PHOENIX — The New York Mets had done the hard part.
Pressed into action by a brief start from Luis Severino, a quartet of New York relievers had taken a tie game in the fifth and handed a one-run lead to Edwin Díaz in the bottom of the eighth. There was a runner on first, two outs, and the bottom two hitters in the Arizona Diamondbacks’ order up.
It took Díaz a dozen pitches to light the game on fire.
He walked the first man on four pitches. He walked the second on a full count. And he hung an 0-1 slider that Corbin Carroll launched into right field for a game-winning grand slam.
Arizona 8, New York 5.
“It’s a tough loss,” Díaz said. “We had it.”
It was the second “worst loss of the season” the Mets have endured in the last four days, the second gut punch, the second time they managed to turn a potentially galvanizing victory into a deflating defeat.

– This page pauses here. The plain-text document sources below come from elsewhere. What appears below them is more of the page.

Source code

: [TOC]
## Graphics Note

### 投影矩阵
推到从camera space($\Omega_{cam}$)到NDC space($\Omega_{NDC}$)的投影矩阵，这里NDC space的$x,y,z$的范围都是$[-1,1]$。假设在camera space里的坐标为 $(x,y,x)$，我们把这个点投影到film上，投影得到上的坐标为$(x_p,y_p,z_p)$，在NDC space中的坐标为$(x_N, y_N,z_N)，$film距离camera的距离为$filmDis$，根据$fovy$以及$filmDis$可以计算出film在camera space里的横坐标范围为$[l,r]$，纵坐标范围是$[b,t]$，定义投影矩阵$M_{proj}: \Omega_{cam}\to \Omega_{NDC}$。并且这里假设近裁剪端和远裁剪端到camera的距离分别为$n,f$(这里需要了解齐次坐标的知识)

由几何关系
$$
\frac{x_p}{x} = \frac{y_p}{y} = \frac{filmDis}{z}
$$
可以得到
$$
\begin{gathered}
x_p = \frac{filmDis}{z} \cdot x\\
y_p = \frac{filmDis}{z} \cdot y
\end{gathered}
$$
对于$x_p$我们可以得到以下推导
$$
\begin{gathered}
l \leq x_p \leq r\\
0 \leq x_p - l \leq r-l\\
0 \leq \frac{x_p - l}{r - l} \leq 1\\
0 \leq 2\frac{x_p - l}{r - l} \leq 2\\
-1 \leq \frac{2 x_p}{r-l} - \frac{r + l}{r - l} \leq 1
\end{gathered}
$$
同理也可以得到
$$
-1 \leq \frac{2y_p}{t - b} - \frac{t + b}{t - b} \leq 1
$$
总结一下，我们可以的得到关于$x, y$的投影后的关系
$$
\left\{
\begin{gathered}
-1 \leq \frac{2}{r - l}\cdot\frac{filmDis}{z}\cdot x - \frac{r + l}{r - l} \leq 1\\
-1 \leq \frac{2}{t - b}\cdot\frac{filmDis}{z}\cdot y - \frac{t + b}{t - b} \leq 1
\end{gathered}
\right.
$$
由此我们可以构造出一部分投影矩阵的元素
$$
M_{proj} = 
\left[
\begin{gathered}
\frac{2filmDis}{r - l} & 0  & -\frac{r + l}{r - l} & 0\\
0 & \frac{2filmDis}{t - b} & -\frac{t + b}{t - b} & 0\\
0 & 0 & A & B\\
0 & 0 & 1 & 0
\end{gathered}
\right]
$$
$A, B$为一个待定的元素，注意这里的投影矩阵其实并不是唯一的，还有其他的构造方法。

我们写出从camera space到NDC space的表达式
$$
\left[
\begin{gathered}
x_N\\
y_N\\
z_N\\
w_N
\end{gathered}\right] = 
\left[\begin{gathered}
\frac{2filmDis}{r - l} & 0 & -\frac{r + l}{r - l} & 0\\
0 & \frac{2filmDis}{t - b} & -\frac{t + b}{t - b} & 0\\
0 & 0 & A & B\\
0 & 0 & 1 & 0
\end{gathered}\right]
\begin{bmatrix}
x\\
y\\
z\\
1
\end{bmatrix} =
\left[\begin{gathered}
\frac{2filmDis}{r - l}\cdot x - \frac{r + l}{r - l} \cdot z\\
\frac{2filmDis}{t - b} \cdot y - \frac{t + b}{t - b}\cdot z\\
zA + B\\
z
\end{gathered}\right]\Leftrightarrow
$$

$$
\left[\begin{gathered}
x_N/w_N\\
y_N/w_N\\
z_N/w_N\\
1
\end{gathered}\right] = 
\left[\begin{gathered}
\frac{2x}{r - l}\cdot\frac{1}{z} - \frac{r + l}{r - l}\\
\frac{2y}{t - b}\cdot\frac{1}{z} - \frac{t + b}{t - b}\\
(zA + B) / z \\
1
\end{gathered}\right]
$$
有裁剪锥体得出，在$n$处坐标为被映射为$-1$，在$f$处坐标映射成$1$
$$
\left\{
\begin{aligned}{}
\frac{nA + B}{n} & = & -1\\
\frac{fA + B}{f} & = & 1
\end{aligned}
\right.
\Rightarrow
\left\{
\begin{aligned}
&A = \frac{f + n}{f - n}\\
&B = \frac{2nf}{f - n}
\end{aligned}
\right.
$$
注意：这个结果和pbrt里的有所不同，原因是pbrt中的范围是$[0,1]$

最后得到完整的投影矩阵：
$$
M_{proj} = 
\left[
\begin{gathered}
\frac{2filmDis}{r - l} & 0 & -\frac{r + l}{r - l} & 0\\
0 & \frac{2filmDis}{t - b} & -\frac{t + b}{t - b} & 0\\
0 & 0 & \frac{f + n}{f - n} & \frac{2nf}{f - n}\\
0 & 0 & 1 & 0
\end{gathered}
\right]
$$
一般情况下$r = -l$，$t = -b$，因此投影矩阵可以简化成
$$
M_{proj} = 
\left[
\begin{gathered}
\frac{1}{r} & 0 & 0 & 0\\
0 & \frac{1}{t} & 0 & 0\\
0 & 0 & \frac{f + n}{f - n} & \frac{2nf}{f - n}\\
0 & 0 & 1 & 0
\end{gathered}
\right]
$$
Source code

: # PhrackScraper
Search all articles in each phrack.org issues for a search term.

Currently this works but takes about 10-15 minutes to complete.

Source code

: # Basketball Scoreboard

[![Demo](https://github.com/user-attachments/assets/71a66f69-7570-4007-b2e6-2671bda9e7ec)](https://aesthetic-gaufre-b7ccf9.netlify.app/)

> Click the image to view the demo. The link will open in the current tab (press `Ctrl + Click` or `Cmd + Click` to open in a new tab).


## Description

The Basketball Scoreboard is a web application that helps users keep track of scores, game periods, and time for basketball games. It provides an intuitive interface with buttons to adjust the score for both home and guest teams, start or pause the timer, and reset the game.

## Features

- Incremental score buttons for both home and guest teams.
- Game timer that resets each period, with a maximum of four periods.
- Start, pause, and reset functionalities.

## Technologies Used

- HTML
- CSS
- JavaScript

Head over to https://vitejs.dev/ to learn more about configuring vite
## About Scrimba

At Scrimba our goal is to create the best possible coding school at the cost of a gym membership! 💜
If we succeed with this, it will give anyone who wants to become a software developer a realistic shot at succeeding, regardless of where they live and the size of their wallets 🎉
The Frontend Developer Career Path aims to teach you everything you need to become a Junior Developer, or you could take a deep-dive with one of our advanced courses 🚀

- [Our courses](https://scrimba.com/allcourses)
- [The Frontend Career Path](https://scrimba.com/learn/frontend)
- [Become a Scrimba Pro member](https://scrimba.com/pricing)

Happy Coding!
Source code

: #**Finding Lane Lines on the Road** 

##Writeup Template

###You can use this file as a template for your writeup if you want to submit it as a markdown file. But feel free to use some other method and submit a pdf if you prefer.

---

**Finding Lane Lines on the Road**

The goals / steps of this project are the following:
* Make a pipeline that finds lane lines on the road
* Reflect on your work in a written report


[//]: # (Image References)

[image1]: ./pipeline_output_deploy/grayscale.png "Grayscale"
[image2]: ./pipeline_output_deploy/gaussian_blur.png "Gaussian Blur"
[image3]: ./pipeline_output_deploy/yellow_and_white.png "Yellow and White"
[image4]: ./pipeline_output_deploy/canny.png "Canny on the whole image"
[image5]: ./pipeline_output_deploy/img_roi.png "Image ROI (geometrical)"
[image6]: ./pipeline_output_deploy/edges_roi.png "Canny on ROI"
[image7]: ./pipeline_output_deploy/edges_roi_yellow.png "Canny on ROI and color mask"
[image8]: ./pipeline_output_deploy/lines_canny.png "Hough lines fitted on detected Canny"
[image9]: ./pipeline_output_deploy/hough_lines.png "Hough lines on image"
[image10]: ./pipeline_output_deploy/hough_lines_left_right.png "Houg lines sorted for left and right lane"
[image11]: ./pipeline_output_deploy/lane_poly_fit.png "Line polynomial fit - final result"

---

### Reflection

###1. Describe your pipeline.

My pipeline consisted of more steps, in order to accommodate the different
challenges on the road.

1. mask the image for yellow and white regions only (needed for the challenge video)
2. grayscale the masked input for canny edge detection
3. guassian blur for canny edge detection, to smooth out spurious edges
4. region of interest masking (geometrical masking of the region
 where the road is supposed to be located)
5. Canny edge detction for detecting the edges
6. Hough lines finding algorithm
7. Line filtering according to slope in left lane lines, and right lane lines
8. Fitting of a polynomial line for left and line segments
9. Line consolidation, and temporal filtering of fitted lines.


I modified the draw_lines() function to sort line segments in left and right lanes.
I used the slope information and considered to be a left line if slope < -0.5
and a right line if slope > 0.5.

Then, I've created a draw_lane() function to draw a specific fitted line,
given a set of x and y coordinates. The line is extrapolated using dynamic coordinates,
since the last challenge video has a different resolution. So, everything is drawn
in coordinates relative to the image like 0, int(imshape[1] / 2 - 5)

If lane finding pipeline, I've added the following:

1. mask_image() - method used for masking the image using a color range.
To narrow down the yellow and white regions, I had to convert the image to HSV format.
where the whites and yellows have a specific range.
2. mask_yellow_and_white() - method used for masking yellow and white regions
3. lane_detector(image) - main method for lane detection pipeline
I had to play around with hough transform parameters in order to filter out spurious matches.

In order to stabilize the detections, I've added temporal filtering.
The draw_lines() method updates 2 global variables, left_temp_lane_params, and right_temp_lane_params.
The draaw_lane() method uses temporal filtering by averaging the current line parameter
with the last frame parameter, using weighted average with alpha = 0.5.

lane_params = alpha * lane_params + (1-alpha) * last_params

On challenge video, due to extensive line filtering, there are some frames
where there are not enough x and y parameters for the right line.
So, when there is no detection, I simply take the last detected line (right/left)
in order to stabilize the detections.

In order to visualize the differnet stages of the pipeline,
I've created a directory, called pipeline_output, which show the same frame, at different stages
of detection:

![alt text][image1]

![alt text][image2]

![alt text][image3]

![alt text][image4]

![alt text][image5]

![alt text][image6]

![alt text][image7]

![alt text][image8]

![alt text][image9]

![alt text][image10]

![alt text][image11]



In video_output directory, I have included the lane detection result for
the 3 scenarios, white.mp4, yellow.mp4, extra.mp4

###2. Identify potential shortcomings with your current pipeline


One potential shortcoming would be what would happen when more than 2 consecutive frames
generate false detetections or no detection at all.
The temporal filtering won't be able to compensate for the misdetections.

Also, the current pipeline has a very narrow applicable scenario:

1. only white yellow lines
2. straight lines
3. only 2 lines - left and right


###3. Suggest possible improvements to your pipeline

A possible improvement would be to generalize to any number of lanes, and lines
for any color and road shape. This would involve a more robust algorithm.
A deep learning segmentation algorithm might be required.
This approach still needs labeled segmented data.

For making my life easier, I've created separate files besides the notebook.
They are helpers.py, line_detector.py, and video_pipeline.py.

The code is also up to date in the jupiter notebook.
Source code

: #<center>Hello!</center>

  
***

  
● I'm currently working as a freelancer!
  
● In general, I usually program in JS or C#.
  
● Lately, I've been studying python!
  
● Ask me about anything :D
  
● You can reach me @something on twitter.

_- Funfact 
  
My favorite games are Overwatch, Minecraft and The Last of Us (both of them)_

The math is not kind to them in a National League wild-card race that grows tougher by the day. The Diamondbacks, San Diego Padres and Atlanta Braves are all on pace for at least 89 wins. New York is four games behind Atlanta and on pace for 84.
“We’ve got an uphill battle, for sure,” Brandon Nimmo said. “In order for us to make our way in, one of those teams is going to have to falter a little bit, and we have to take advantage.”
Nimmo took a positive approach: The Mets were five outs away from taking three of four from the red-hot Padres in San Diego, and they were four outs away from taking the first two of this series against the equally hot Diamondbacks on the road.
“We’re still playing good baseball,” Nimmo said. “These are good teams we’re playing.”
But time is not on New York’s side. Its rough start to the season left it little margin for error. The Mets are exhausting it in the late innings this week.
Just as in Sunday’s brutal late loss in San Diego, New York was headed toward an energizing win Wednesday. After falling behind 4-0 early, the Mets rebounded with four runs in the fifth and a go-ahead tally in the sixth created by Starling Marte. Their bullpen, short-handed by the unavailability of Dedniel Núñez, pieced together three hitless innings to get the ball to Díaz.
(Núñez hasn’t recovered well from his first outing back off the injured list, and he’s day to day with lingering tightness in his right forearm. The Mets refused to make the reliever available for comment after the game.)
“You always feel good about your chances when you get your closer,” manager Carlos Mendoza said.
But Díaz was wild from the start. He missed with a first-pitch slider in and three fastballs up and away to pinch hitter Pavin Smith. He worked the count full to Geraldo Perdomo before losing him on a slider in.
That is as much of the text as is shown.